Realization of high-efficiency AlGaN deep ultraviolet light-emitting diodes with polarization-induced doping of the p-AlGaN hole injection layer

Yi-Wei Cao(曹一伟)1, Quan-Jiang Lv(吕全江)1,†, Tian-Peng Yang(杨天鹏)2,3, Ting-Ting Mi(米亭亭)3, Xiao-Wen Wang(王小文)3, Wei Liu(刘伟)3, and Jun-Lin Liu(刘军林)1,‡
1 School of Materials Science and Engineering, Jiangsu University, Zhenjiang 212013, China;
2 EpiTop Optoelectronic Co., Ltd, Ma'anshan 243000, China;
3 Ma'anshan Jason Semiconductor Co., Ltd, Ma'anshan 243000, China
Abstract  We investigate the polarization-induced doping in the gradient variation of Al composition in the p-Al$_{0.75}$Ga$_{0.25}$N/Al$_{x}$Ga$_{1-x}$N hole injection layer (HIL) for deep ultraviolet light-emitting diodes (DUV-LEDs) with an ultra-thin p-GaN (4 nm) ohmic contact layer capable of emitting 277 nm. The experimental results show that the external quantum efficiency (EQE) and wall plug efficiency (WPE) of the structure graded from 0.75 to 0.55 in the HIL reach 5.49% and 5.04%, which are improved significantly by 182% and 209%, respectively, compared with the structure graded from 0.75 to 0.45, exhibiting a tremendous improvement. Both theoretical speculations and simulation results support that the larger the difference between 0.75 and $x$ in the HIL, the higher the hole concentration that should be induced; thus, the DUV-LED has a higher internal quantum efficiency (IQE). Meanwhile, as the value of $x$ decreases, the absorption of the DUV light emitted from the active region by the HIL is enhanced, reducing the light extraction efficiency (LEE). The IQE and LEE together affect the EQE performance of DUV-LEDs. To trade off the contradiction between the enhanced IQE and decreased LEE caused by the decrease in Al composition, the Al composition in the HIL was optimized through theoretical calculations and experiments.

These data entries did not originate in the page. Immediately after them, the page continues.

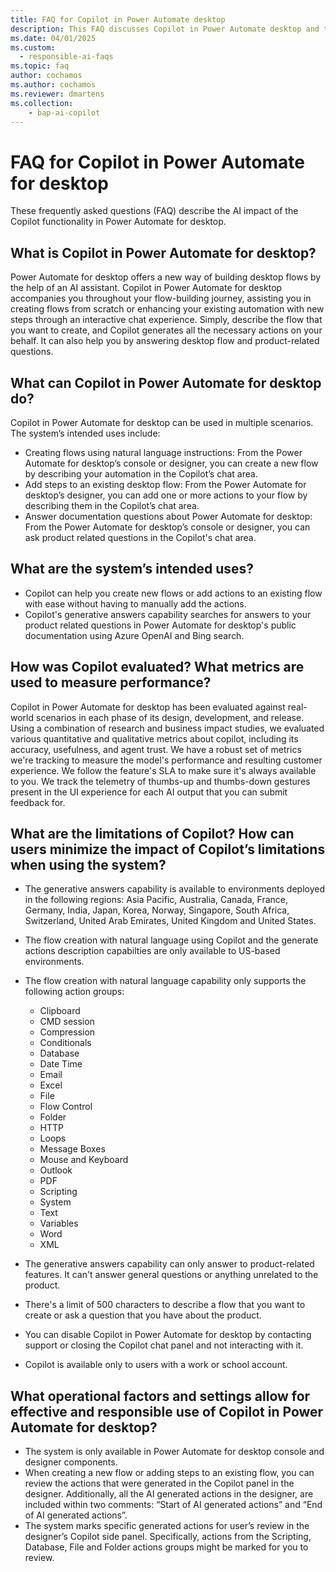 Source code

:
 ```yaml
---
title: FAQ for Copilot in Power Automate desktop
description: This FAQ discusses Copilot in Power Automate desktop and the key considerations for making use of this technology responsibly.
ms.date: 04/01/2025
ms.custom: 
  - responsible-ai-faqs
ms.topic: faq
author: cochamos
ms.author: cochamos
ms.reviewer: dmartens
ms.collection: 
    - bap-ai-copilot
---
```


# FAQ for Copilot in Power Automate for desktop

These frequently asked questions (FAQ) describe the AI impact of the Copilot functionality in Power Automate for desktop.

## What is Copilot in Power Automate for desktop?

Power Automate for desktop offers a new way of building desktop flows by the help of an AI assistant. Copilot in Power Automate for desktop accompanies you throughout your flow-building journey, assisting you in creating flows from scratch or enhancing your existing automation with new steps through an interactive chat experience. Simply, describe the flow that you want to create, and Copilot generates all the necessary actions on your behalf. It can also help you by answering desktop flow and product-related questions.

## What can Copilot in Power Automate for desktop do?

Copilot in Power Automate for desktop can be used in multiple scenarios. The system’s intended uses include:

- Creating flows using natural language instructions: From the Power Automate for desktop’s console or designer, you can create a new flow by describing your automation in the Copilot’s chat area.
- Add steps to an existing desktop flow: From the Power Automate for desktop’s designer, you can add one or more actions to your flow by describing them in the Copilot’s chat area.
- Answer documentation questions about Power Automate for desktop: From the Power Automate for desktop’s console or designer, you can ask product related questions in the Copilot's chat area.

## What are the system’s intended uses?

- Copilot can help you create new flows or add actions to an existing flow with ease without having to manually add the actions.
- Copilot's generative answers capability searches for answers to your product related questions in Power Automate for desktop's public documentation using Azure OpenAI and Bing search.

## How was Copilot evaluated? What metrics are used to measure performance?

Copilot in Power Automate for desktop has been evaluated against real-world scenarios in each phase of its design, development, and release. Using a combination of research and business impact studies, we evaluated various quantitative and qualitative metrics about copilot, including its accuracy, usefulness, and agent trust.
We have a robust set of metrics we're tracking to measure the model's performance and resulting customer experience. We follow the feature's SLA to make sure it's always available to you. We track the telemetry of thumbs-up and thumbs-down gestures present in the UI experience for each AI output that you can submit feedback for.

## What are the limitations of Copilot? How can users minimize the impact of Copilot’s limitations when using the system?

- The generative answers capability is available to environments deployed in the following regions: Asia Pacific, Australia, Canada, France, Germany, India, Japan, Korea, Norway, Singapore, South Africa, Switzerland, United Arab Emirates, United Kingdom and United States.
- The flow creation with natural language using Copilot and the generate actions description capabilties are only available to US-based environments.
- The flow creation with natural language capability only supports the following action groups:
  - Clipboard
  - CMD session
  - Compression
  - Conditionals
  - Database
  - Date Time
  - Email
  - Excel
  - File
  - Flow Control
  - Folder
  - HTTP
  - Loops
  - Message Boxes
  - Mouse and Keyboard
  - Outlook
  - PDF
  - Scripting
  - System
  - Text
  - Variables
  - Word
  - XML

- The generative answers capability can only answer to product-related features. It can't answer general questions or anything unrelated to the product.
- There's a limit of 500 characters to describe a flow that you want to create or ask a question that you have about the product.
- You can disable Copilot in Power Automate for desktop by contacting support or closing the Copilot chat panel and not interacting with it.
- Copilot is available only to users with a work or school account.

## What operational factors and settings allow for effective and responsible use of Copilot in Power Automate for desktop?

- The system is only available in Power Automate for desktop console and designer components.
- When creating a new flow or adding steps to an existing flow, you can review the actions that were generated in the Copilot panel in the designer. Additionally, all the AI generated actions in the designer, are included within two comments: “Start of AI generated actions” and “End of AI generated actions”.
- The system marks specific generated actions for user’s review in the designer’s Copilot side panel. Specifically, actions from the Scripting, Database, File and Folder actions groups might be marked for you to review.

Keywords:  deep ultraviolet light-emitting diode (DUV-LED)      polarization-induced doping      AlGaN      light extraction efficiency  
Received:  27 September 2022      Revised:  21 October 2022      Accepted manuscript online:  27 October 2022
PACS:  85.60.Jb (Light-emitting devices)  

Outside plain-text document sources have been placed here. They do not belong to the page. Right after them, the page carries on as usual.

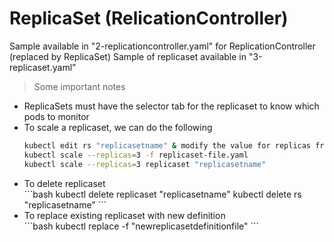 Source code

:# ReplicaSet (RelicationController) 

Sample available in "2-replicationcontroller.yaml" for ReplicationController (replaced by ReplicaSet)
Sample of replicaset available in "3-replicaset.yaml"

> Some important notes 
<ul>
<li>ReplicaSets must have the selector tab for the replicaset to know which pods to monitor</li>
<li>To scale a replicaset, we can do the following</li>

```bash
kubectl edit rs "replicasetname" & modify the value for replicas from "x" to "n"
kubectl scale --replicas=3 -f replicaset-file.yaml
kubectl scale --replicas=3 replicaset "replicasetname" 
```

<li>To delete replicaset</li>
```bash
kubectl delete replicaset "replicasetname"
kubectl delete rs "replicasetname"
```

<li>To replace existing replicaset with new definition</li>
```bash
kubectl replace -f "newreplicasetdefinitionfile"
```
</ul>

  73.61.Ey (III-V semiconductors)  
  78.20.Bh (Theory, models, and numerical simulation)  
Fund: Project supported by the National Natural Science Foundation of China (Grant No. 62104085) and the Innovation/Entrepreneurship Program of Jiangsu Province, China (Grant No. JSSCTD202146).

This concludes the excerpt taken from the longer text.